Y yo necesitaba mis minutos diarios a solas con esa puerta, me tranquilizaba,
me relajaba…
La
primera vez que había escuchado aquella voz había sido simplemente porque
estaba aburrido y paseaba por los pasillos del hotel. Pero cuando había pasado
frente a su puerta su voz me había atraído como un imán, la escuche atentamente
y cuando pensaba retirarme esa voz comenzó con una canción que yo amaba y creía
que nadie conocía. Me atrapó.

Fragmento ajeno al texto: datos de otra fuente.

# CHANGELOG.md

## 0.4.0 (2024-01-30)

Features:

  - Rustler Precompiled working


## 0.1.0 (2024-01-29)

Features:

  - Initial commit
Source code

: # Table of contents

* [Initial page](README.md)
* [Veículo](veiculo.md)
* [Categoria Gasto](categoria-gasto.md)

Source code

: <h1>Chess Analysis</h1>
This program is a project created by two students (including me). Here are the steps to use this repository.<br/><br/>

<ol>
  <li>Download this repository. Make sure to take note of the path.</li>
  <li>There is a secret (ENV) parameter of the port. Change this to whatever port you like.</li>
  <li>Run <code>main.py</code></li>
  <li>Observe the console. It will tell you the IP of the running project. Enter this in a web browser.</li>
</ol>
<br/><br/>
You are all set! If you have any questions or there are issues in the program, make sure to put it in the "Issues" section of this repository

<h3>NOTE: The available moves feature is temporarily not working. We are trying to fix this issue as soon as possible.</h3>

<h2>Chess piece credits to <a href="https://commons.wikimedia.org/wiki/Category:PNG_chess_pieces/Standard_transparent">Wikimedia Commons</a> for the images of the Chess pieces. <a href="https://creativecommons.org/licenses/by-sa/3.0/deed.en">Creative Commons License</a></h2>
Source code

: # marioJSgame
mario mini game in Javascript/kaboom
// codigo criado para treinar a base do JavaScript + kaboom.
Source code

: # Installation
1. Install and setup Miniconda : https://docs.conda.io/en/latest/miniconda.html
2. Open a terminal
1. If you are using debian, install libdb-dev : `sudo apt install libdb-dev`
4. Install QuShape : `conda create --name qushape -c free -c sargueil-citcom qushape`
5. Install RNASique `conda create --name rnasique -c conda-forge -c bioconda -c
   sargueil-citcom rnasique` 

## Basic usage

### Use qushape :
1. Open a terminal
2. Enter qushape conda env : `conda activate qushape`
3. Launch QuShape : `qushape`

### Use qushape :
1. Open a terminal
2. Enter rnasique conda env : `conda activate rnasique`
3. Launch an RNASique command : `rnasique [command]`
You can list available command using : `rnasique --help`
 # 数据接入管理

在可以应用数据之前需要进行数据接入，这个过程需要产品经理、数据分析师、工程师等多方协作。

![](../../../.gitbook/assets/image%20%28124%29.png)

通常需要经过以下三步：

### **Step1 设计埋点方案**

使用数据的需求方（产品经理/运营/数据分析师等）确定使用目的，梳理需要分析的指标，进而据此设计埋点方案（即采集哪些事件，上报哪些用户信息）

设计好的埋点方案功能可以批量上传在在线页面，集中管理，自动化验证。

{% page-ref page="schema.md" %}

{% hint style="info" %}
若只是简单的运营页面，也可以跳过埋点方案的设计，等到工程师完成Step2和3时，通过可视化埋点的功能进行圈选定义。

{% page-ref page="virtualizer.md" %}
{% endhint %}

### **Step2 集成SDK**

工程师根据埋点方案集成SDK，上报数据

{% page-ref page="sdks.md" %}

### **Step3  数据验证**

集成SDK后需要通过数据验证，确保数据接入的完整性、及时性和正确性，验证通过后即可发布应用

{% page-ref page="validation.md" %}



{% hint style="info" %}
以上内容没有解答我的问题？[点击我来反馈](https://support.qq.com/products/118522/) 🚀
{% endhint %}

Cuando descubrí que cada día a la misma hora ella
cantaba esa melodía me hice adicto a estar allí escuchando.
Así
pasaron los días, trabajo, puerta, voz… trabajo, puerta, voz… Entonces el
ultimo día en que podría escucharla llegó. Como una despedida compre la mas
hermosa rosa roja que encontré en las tiendas e hice que le pusieran una
tarjeta.
“Gracias
por las dulce melodías”
La
dejé a los pies de su puerta, le lance un beso y con un ultimo suspiro dejé que
mi Staff me arrastrara con todo y maletas, debíamos preparar todo para irnos
temprano a la mañana siguiente. Me entristecía dejar mi pequeño vicio atrás
pero… bueno, no sabía nada de la persona que estaba tras esa puerta, nada
excepto que amaba la misma canción que yo y que estaba enamorado de la idea de
su voz.
Cuando
salíamos del hotel a la mañana siguiente escuche un par de elegantes tacones
acercarse al mostrador, la hermosa mujer que encontré al girarme a ver, entrego
la llave de su habitación también y se dio vuelta hacia la puerta, hacia donde
yo me encontraba. Me quedé helado cuando al pasar por mi lado pude ver entre sus
dedos una rosa de intenso color rojo que combinaba con sus labios salidos de
una estrella de los años 50’s. La observe salir, tomar un taxi y desaparecer en
las calles. Sonreí, ella era hermosa, me había regalado hermosos momentos sin
saberlo y llevaba mi regalo entre sus dedos. Para un romance contra una puerta
cerrada no me había ido mal ¿Verdad?. Mire un poco mas por donde se había
marchado y volví a mi realidad, debíamos llegar pronto al aeropuerto. Yo estaba
impaciente por sentarme en el avión y escribir la canción que llevaba dando
vueltas en mi cabeza desde que esa voz había entrado por mis oídos la primera
vez.
Todo
fue normal, maletas, registro, papeleo, larga espera, abordaje… Y entonces
cuando levante la vista para tomar mi asiento, casi me tiro a llorar, a reír,
de rodillas a darle gracias a la vida, si, a ella, la vida que tenia que estar
haciéndome una broma. Si, ahí estaba ella y no conforme con eso me sonreía.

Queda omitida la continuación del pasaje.